= ACTION ITEM =
Although the records contain pictures, only their text should be repeated, exactly as it stands.
##### SUPPLIED RECORDS #####
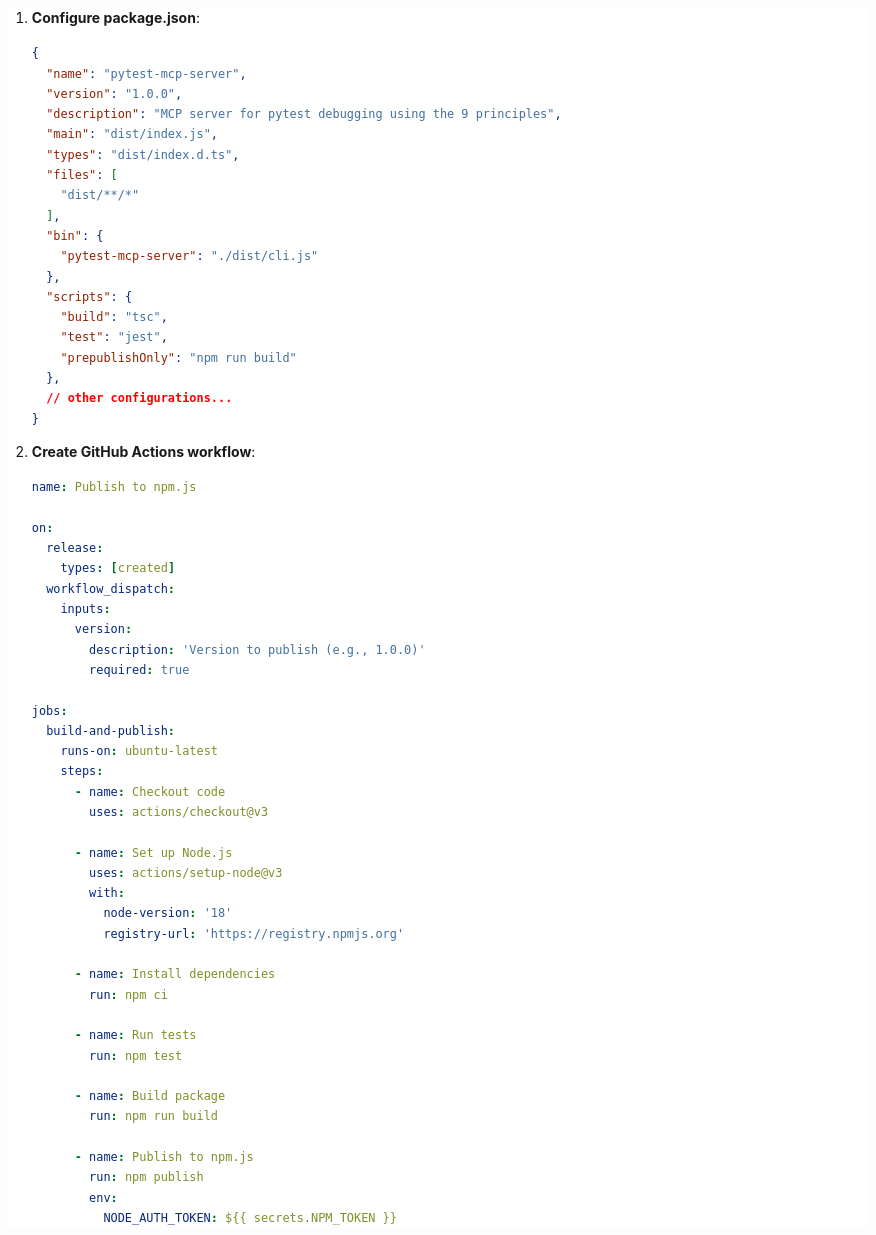 1. **Configure package.json**:
   ```json
   {
     "name": "pytest-mcp-server",
     "version": "1.0.0",
     "description": "MCP server for pytest debugging using the 9 principles",
     "main": "dist/index.js",
     "types": "dist/index.d.ts",
     "files": [
       "dist/**/*"
     ],
     "bin": {
       "pytest-mcp-server": "./dist/cli.js"
     },
     "scripts": {
       "build": "tsc",
       "test": "jest",
       "prepublishOnly": "npm run build"
     },
     // other configurations...
   }
   ```

2. **Create GitHub Actions workflow**:
   ```yaml
   name: Publish to npm.js

   on:
     release:
       types: [created]
     workflow_dispatch:
       inputs:
         version:
           description: 'Version to publish (e.g., 1.0.0)'
           required: true

   jobs:
     build-and-publish:
       runs-on: ubuntu-latest
       steps:
         - name: Checkout code
           uses: actions/checkout@v3
           
         - name: Set up Node.js
           uses: actions/setup-node@v3
           with:
             node-version: '18'
             registry-url: 'https://registry.npmjs.org'
             
         - name: Install dependencies
           run: npm ci
           
         - name: Run tests
           run: npm test
           
         - name: Build package
           run: npm run build
           
         - name: Publish to npm.js
           run: npm publish
           env:
             NODE_AUTH_TOKEN: ${{ secrets.NPM_TOKEN }}
   ```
#####
= EXERCISE ANSWER =
 1. **Configure package.json**:
   ```json
   {
     "name": "pytest-mcp-server",
     "version": "1.0.0",
     "description": "MCP server for pytest debugging using the 9 principles",
     "main": "dist/index.js",
     "types": "dist/index.d.ts",
     "files": [
       "dist/**/*"
     ],
     "bin": {
       "pytest-mcp-server": "./dist/cli.js"
     },
     "scripts": {
       "build": "tsc",
       "test": "jest",
       "prepublishOnly": "npm run build"
     },
     // other configurations...
   }
   ```

2. **Create GitHub Actions workflow**:
   ```yaml
   name: Publish to npm.js

   on:
     release:
       types: [created]
     workflow_dispatch:
       inputs:
         version:
           description: 'Version to publish (e.g., 1.0.0)'
           required: true

   jobs:
     build-and-publish:
       runs-on: ubuntu-latest
       steps:
         - name: Checkout code
           uses: actions/checkout@v3
           
         - name: Set up Node.js
           uses: actions/setup-node@v3
           with:
             node-version: '18'
             registry-url: 'https://registry.npmjs.org'
             
         - name: Install dependencies
           run: npm ci
           
         - name: Run tests
           run: npm test
           
         - name: Build package
           run: npm run build
           
         - name: Publish to npm.js
           run: npm publish
           env:
             NODE_AUTH_TOKEN: ${{ secrets.NPM_TOKEN }}
   ```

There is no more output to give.